Don't let that put you off sausages, you've probably eaten them for long enough now! And you know what black pudding is made from don't you??
They say the only part of a pig you cannot eat is the "OINK".

All piggy lovers don't watch The F Word tonight on Channel 4. @ 9pm, Gordon's pigs get the chop so I have heard.
The nose (snout), ears, tail, cheek - any scraps that can be passed as meat go into sausage, with a fair bit of fat and bread.

Beef sausage is even worse. :(

Enjoy.
Sausages - most often and originally pork - are a traditional way to ensure the slaughtered animal is all used. The intestine would be washed and prepared for use as the casing and the meat used as a filling would be the 'excess' flesh with some fat to make sure the cooking was even and the meat was not too tough.

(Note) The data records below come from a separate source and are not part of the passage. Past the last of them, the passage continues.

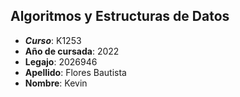 ## Algoritmos y Estructuras de Datos
- ***Curso***: K1253
- **Año de cursada**: 2022
- **Legajo**: 2026946
- **Apellido**: Flores Bautista
- **Nombre**: Kevin
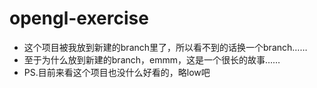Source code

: # opengl-exercise
- 这个项目被我放到新建的branch里了，所以看不到的话换一个branch……
- 至于为什么放到新建的branch，emmm，这是一个很长的故事……
- PS.目前来看这个项目也没什么好看的，略low吧
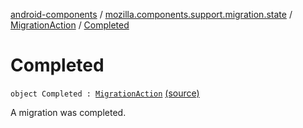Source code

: [android-components](../../index.md) / [mozilla.components.support.migration.state](../index.md) / [MigrationAction](index.md) / [Completed](./-completed.md)

# Completed

`object Completed : `[`MigrationAction`](index.md) [(source)](https://github.com/mozilla-mobile/android-components/blob/master/components/support/migration/src/main/java/mozilla/components/support/migration/state/MigrationAction.kt#L23)

A migration was completed.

Made well, a good sausage is excellent. Traditions in different countries led to the German bratwurst and its' friends, the Spanish chorizo , French saucisson, the Polish versions, etc.

A good sausage is also designed to be able to be (air) dried ready to last into the winter - slaughter was most often in the autumn - with the meat sometimes having added herbs or spices according to the regional speciality.

Since the advent of mass consumption, sausages have suffered and are used as a 'butchers dustbin' in some cases, with little meat (30% or even less) and loads of fillers, like rusk and meal.

Check the contents when you buy, make your own - even better - or get the sausages from a reputable butcher who will tell you whats going on in it or a good farm shop whoi know the proveneance of their stock. Continental delis will also have the various different types too, with many being meant to be eaten as a cured sausage of course.